Before, variation in numbers of palm trees among tropical regions had not been quantified. Now a study led by Bob Muscarella at Uppsala University in Sweden and Thaise Emilio at University of Campinas in Brazil has made the first global assessment of their numbers. Over 200 co-authors from 48 countries contributed to the scientific article.
“To get a better understanding of tropical forests and reduce uncertainty about carbon balance in these ecosystems during climate change, we summarised data to show how the number of palms vary around the world compared with other tree species,” Muscarella says.
Drawing from existing networks of forest plots (including forestplots.net, PPBio, Rainfor, AfriTRON), the researchers compiled a huge database of 2,548 plots and then quantified palm numbers relative to other tree species in the sample plots.
The study results show that in the Neotropical rainforests (such as Amazonia), palms are more than five times more numerous than in comparable Asian and African forests. Many palms were already known to prefer land with a good groundwater supply, and the new study confirmed that palm trees were more plentiful in wetter areas with less fertile soils and shallower groundwater.

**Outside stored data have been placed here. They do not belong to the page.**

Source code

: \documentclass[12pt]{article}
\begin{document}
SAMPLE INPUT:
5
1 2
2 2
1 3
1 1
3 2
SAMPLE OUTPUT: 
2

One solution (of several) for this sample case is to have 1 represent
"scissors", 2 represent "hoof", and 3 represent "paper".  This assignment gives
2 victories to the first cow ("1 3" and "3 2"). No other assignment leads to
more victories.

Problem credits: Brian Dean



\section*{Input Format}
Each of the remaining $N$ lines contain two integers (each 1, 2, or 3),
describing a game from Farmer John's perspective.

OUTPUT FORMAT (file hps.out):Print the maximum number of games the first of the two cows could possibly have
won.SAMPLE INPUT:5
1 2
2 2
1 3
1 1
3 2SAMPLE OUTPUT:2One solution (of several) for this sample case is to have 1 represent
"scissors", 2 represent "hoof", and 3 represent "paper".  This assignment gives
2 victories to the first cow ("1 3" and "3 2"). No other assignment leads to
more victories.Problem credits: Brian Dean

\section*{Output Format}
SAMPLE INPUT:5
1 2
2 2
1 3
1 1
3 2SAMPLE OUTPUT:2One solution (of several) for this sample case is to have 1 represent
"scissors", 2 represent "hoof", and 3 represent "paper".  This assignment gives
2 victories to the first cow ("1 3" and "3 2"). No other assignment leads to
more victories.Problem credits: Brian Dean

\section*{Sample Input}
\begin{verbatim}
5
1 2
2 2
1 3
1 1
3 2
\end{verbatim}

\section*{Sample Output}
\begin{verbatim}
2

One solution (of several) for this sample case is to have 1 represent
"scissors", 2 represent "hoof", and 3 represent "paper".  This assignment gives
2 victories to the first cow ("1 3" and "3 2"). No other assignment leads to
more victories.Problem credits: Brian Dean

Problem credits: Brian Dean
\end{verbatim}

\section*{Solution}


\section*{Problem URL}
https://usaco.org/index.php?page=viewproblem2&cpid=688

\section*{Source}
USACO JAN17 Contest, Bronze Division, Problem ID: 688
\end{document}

Tropical rainforests are often seen as synonymous with biodiversity. However, this diversity is not evenly distributed, and most plants in a given area belong to only a handful of species. More than half of the total biomass in the Amazon rainforest is distributed among fewer than 300 tree species – including several species of palms.

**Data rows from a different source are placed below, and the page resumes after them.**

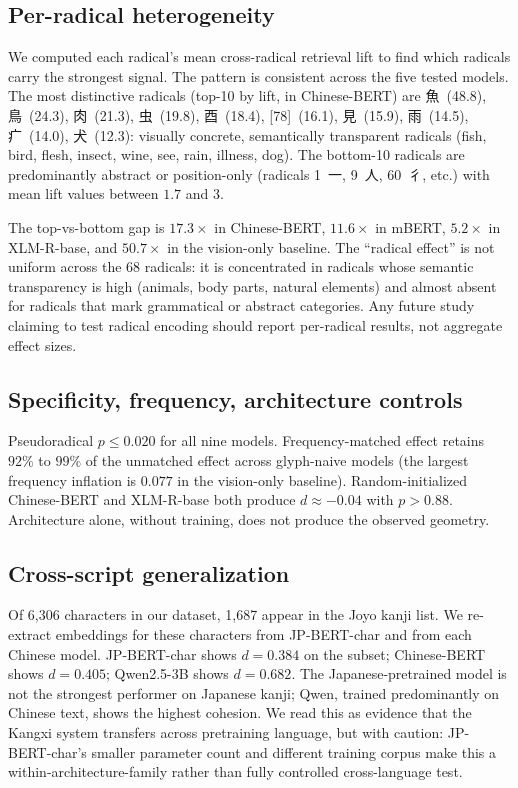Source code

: \documentclass[11pt,a4paper,twocolumn]{article}
\begin{document}
\subsection{Per-radical heterogeneity}
We computed each radical's mean cross-radical retrieval lift to find
which radicals carry the strongest signal. The pattern is consistent
across the five tested models. The most distinctive radicals (top-10
by lift, in Chinese-BERT) are 魚~(48.8), 鳥~(24.3), 肉~(21.3),
虫~(19.8), 酉~(18.4), [78]~(16.1), 見~(15.9), 雨~(14.5), 疒~(14.0),
犬~(12.3): visually concrete, semantically transparent radicals (fish,
bird, flesh, insect, wine, see, rain, illness, dog). The bottom-10
radicals are predominantly abstract or position-only (radicals
1~一, 9~人, 60~彳, etc.) with mean lift values between $1.7$ and $3$.

The top-vs-bottom gap is $17.3\times$ in Chinese-BERT, $11.6\times$ in
mBERT, $5.2\times$ in XLM-R-base, and $50.7\times$ in the vision-only
baseline. The ``radical effect'' is not uniform across the 68 radicals:
it is concentrated in radicals whose semantic transparency is high
(animals, body parts, natural elements) and almost absent for radicals
that mark grammatical or abstract categories. Any future study
claiming to test radical encoding should report per-radical results,
not aggregate effect sizes.

\subsection{Specificity, frequency, architecture controls}
Pseudoradical $p \le 0.020$ for all nine models. Frequency-matched
effect retains $92\%$ to $99\%$ of the unmatched effect across
glyph-naive models (the largest frequency inflation is $0.077$ in the
vision-only baseline). Random-initialized Chinese-BERT and XLM-R-base
both produce $d \approx -0.04$ with $p > 0.88$. Architecture alone,
without training, does not produce the observed geometry.

\subsection{Cross-script generalization}
Of 6{,}306 characters in our dataset, 1{,}687 appear in the Joyo kanji
list. We re-extract embeddings for these characters from JP-BERT-char
and from each Chinese model. JP-BERT-char shows $d = 0.384$ on the
subset; Chinese-BERT shows $d = 0.405$; Qwen2.5-3B shows $d = 0.682$.
The Japanese-pretrained model is not the strongest performer on
Japanese kanji; Qwen, trained predominantly on Chinese text, shows the
highest cohesion. We read this as evidence that the Kangxi system
transfers across pretraining language, but with caution: JP-BERT-char's
smaller parameter count and different training corpus make this a
within-architecture-family rather than fully controlled cross-language
test.
\end{document}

“Understanding the dominant species in tropical forests is crucial to recognising how these forests function and how vulnerable they’re going to be to disturbances and climate change in the future,” Muscarella says.
Being monocotyledons (the seed produces only one first leaf, or cotyledon) palms are more closely related to grasses than to the deciduous trees of the tropics, for instance. Palms therefore differ in many fundamental ways, in anatomy and physiology, from other tropical trees. These differences may have far-reaching implications when it comes to estimating uptake and storage (sequestration) of carbon in tropical forests, as well as their resilience to climate change. The new study provides knowledge with a vital bearing on further research into both of these aspects.
“Impressive levels of palm abundance do not come as a surprise to many tropical forest researchers. Days of work may be necessary to measure all the palms of a single hectare in some places in the middle of Amazon. However, a fair representation of palms in studies of tropical forests functioning is yet to come. Showing where and when palms must be considered is a major contribution of our new study,” Emilio says.